Excitement and inspiration filled the air. In her wheelchair and with her communication device, my girl was not an anomaly there. She was surrounded by kindred spirits, and she was enveloped by love. New friends excitedly introduced themselves to us, and we ran into precious old friends too. Volunteers checked on us, making us feel welcomed.

We belonged there. Everyone belonged there.

My daughter had a blast, laughing with the breeze in her hair, as I pushed her in a short distance race. She was given her very own blue ribbon, and it really was a huge victory for her.

Typically, the sun and wind send her into anxious sensory overload. Not on this day. It was a monumental win as she was calm and free, having the time of her life.

As we sat on the sidelines, clapping and cheering in unison with others for EVERY athlete, I felt an overwhelming sense of gratitude. As I soaked in the enthusiasm and the determination that was all around us, I realized that this is what our world should look like. It was perfection.

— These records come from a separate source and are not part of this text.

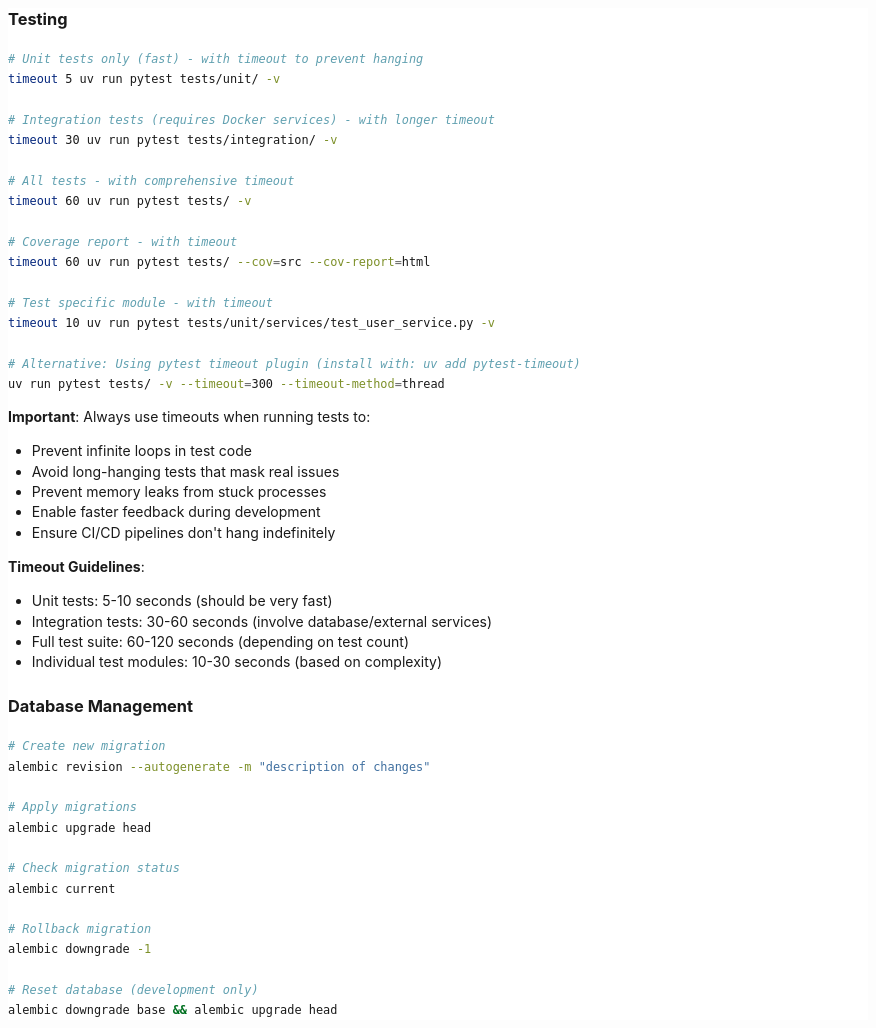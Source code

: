 ### Testing

```bash
# Unit tests only (fast) - with timeout to prevent hanging
timeout 5 uv run pytest tests/unit/ -v

# Integration tests (requires Docker services) - with longer timeout
timeout 30 uv run pytest tests/integration/ -v

# All tests - with comprehensive timeout
timeout 60 uv run pytest tests/ -v

# Coverage report - with timeout
timeout 60 uv run pytest tests/ --cov=src --cov-report=html

# Test specific module - with timeout
timeout 10 uv run pytest tests/unit/services/test_user_service.py -v

# Alternative: Using pytest timeout plugin (install with: uv add pytest-timeout)
uv run pytest tests/ -v --timeout=300 --timeout-method=thread
```

**Important**: Always use timeouts when running tests to:
- Prevent infinite loops in test code
- Avoid long-hanging tests that mask real issues
- Prevent memory leaks from stuck processes
- Enable faster feedback during development
- Ensure CI/CD pipelines don't hang indefinitely

**Timeout Guidelines**:
- Unit tests: 5-10 seconds (should be very fast)
- Integration tests: 30-60 seconds (involve database/external services)
- Full test suite: 60-120 seconds (depending on test count)
- Individual test modules: 10-30 seconds (based on complexity)

### Database Management

```bash
# Create new migration
alembic revision --autogenerate -m "description of changes"

# Apply migrations
alembic upgrade head

# Check migration status
alembic current

# Rollback migration
alembic downgrade -1

# Reset database (development only)
alembic downgrade base && alembic upgrade head
```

This groundbreaking vision of inclusion and opportunity was brought to life in 1968 by the late Eunice Kennedy Shriver. Having a sister with intellectual disabilities and witnessing the injustices in society’s treatment of disabled individuals in the 1960’s, she started a movement to completely flip the script.

She helped the world see their worth.

She aided society in recognizing their talents. The Special Olympics was created to give those, like my daughter, a chance to play, compete and to be included. It commenced to place emphasis on all unique ABILITIES.

We desperately need more events like the Special Olympics, where no one is forced to sit on the sidelines and observe; a place where everyone can take part. Everyone has a chance. It’s paramount that individuals with disabilities are given every opportunity to SHINE and to be proud of themselves.

If you’ve never attended a Special Olympics event, I encourage you to go. You’ll witness strength and perseverance like you’ve never imagined. Your heart will be forever changed.